_EXERCISE PROMPT_.
Omit the images and retype the records verbatim.

=== Begin Enclosure ===

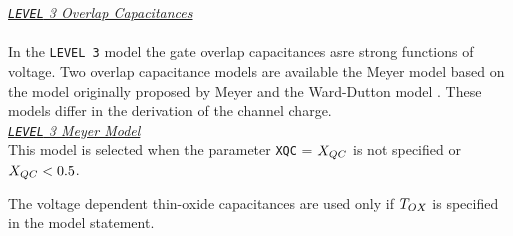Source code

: \noindent\underline{\sl \large {\tt LEVEL} 3 Overlap Capacitances}\\[0.1in]
\\[0.1in]
In the {\tt LEVEL 3} model the gate overlap capacitances
asre strong functions of voltage.
Two overlap capacitance models are available
the Meyer model based on the model originally proposed by Meyer \cite{meyer:71}
and the Ward-Dutton model
\cite{ward:dutton:78,oh:ward:80}. These models differ in the derivation of the
channel charge.\\[0.2in]

\noindent\underline{\sl \large {\tt LEVEL} 3 Meyer Model}\\[0.1in]
This model is selected when the parameter {\tt XQC} = $X_{QC}$ is not specified or
$X_{QC} < 0.5$.

The voltage dependent thin-oxide capacitances are used only if $T_{OX}$ is
specified in the model statement.

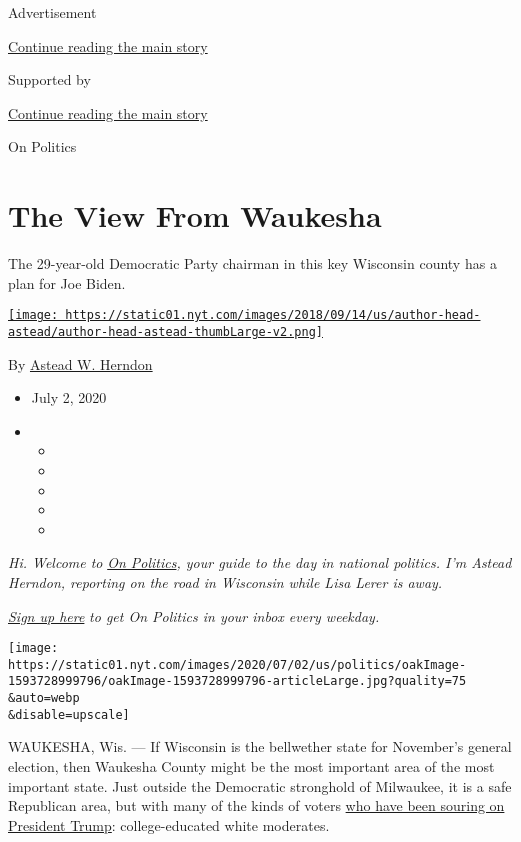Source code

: Advertisement

\protect\hyperlink{after-top}{Continue reading the main story}

Supported by

\protect\hyperlink{after-sponsor}{Continue reading the main story}

On Politics

\hypertarget{the-view-from-waukesha}{%
\section{The View From Waukesha}\label{the-view-from-waukesha}}

The 29-year-old Democratic Party chairman in this key Wisconsin county
has a plan for Joe Biden.

\href{https://www.nytimes.com/by/astead-w-herndon}{\texttt{[image: https://static01.nyt.com/images/2018/09/14/us/author-head-astead/author-head-astead-thumbLarge-v2.png]}}

By \href{https://www.nytimes.com/by/astead-w-herndon}{Astead W. Herndon}

\begin{itemize}
\item
  July 2, 2020
\item
  \begin{itemize}
  \item
  \item
  \item
  \item
  \item
  \end{itemize}
\end{itemize}

\emph{Hi. Welcome to}
\href{https://www.nytimes.com/spotlight/on-politics}{\emph{On
Politics}}\emph{, your guide to the day in national politics. I'm Astead
Herndon, reporting on the road in Wisconsin while Lisa Lerer is away.}

\href{https://www.nytimes.com/newsletters/politics?module=inline}{\emph{Sign
up here}} \emph{to get On Politics in your inbox every weekday.}

\texttt{[image: https://static01.nyt.com/images/2020/07/02/us/politics/oakImage-1593728999796/oakImage-1593728999796-articleLarge.jpg?quality=75\\\&auto=webp\\\&disable=upscale]}

WAUKESHA, Wis. --- If Wisconsin is the bellwether state for November's
general election, then Waukesha County might be the most important area
of the most important state. Just outside the Democratic stronghold of
Milwaukee, it is a safe Republican area, but with many of the kinds of
voters
\href{https://www.nytimes.com/2020/06/25/upshot/poll-2020-biden-battlegrounds.html}{who
have been souring on President Trump}: college-educated white moderates.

=== End Enclosure ===

_EXERCISE RESPONSE_.
Source code

: \noindent\underline{\sl \large {\tt LEVEL} 3 Overlap Capacitances}\\[0.1in]
\\[0.1in]
In the {\tt LEVEL 3} model the gate overlap capacitances
asre strong functions of voltage.
Two overlap capacitance models are available
the Meyer model based on the model originally proposed by Meyer \cite{meyer:71}
and the Ward-Dutton model
\cite{ward:dutton:78,oh:ward:80}. These models differ in the derivation of the
channel charge.\\[0.2in]

\noindent\underline{\sl \large {\tt LEVEL} 3 Meyer Model}\\[0.1in]
This model is selected when the parameter {\tt XQC} = $X_{QC}$ is not specified or
$X_{QC} < 0.5$.

The voltage dependent thin-oxide capacitances are used only if $T_{OX}$ is
specified in the model statement.

Source code

: Advertisement

\protect\hyperlink{after-top}{Continue reading the main story}

Supported by

\protect\hyperlink{after-sponsor}{Continue reading the main story}

On Politics

\hypertarget{the-view-from-waukesha}{%
\section{The View From Waukesha}\label{the-view-from-waukesha}}

The 29-year-old Democratic Party chairman in this key Wisconsin county
has a plan for Joe Biden.

\href{https://www.nytimes.com/by/astead-w-herndon}{\texttt{[image: https://static01.nyt.com/images/2018/09/14/us/author-head-astead/author-head-astead-thumbLarge-v2.png]}}

By \href{https://www.nytimes.com/by/astead-w-herndon}{Astead W. Herndon}

\begin{itemize}
\item
  July 2, 2020
\item
  \begin{itemize}
  \item
  \item
  \item
  \item
  \item
  \end{itemize}
\end{itemize}

\emph{Hi. Welcome to}
\href{https://www.nytimes.com/spotlight/on-politics}{\emph{On
Politics}}\emph{, your guide to the day in national politics. I'm Astead
Herndon, reporting on the road in Wisconsin while Lisa Lerer is away.}

\href{https://www.nytimes.com/newsletters/politics?module=inline}{\emph{Sign
up here}} \emph{to get On Politics in your inbox every weekday.}

\texttt{[image: https://static01.nyt.com/images/2020/07/02/us/politics/oakImage-1593728999796/oakImage-1593728999796-articleLarge.jpg?quality=75\\\&auto=webp\\\&disable=upscale]}

WAUKESHA, Wis. --- If Wisconsin is the bellwether state for November's
general election, then Waukesha County might be the most important area
of the most important state. Just outside the Democratic stronghold of
Milwaukee, it is a safe Republican area, but with many of the kinds of
voters
\href{https://www.nytimes.com/2020/06/25/upshot/poll-2020-biden-battlegrounds.html}{who
have been souring on President Trump}: college-educated white moderates.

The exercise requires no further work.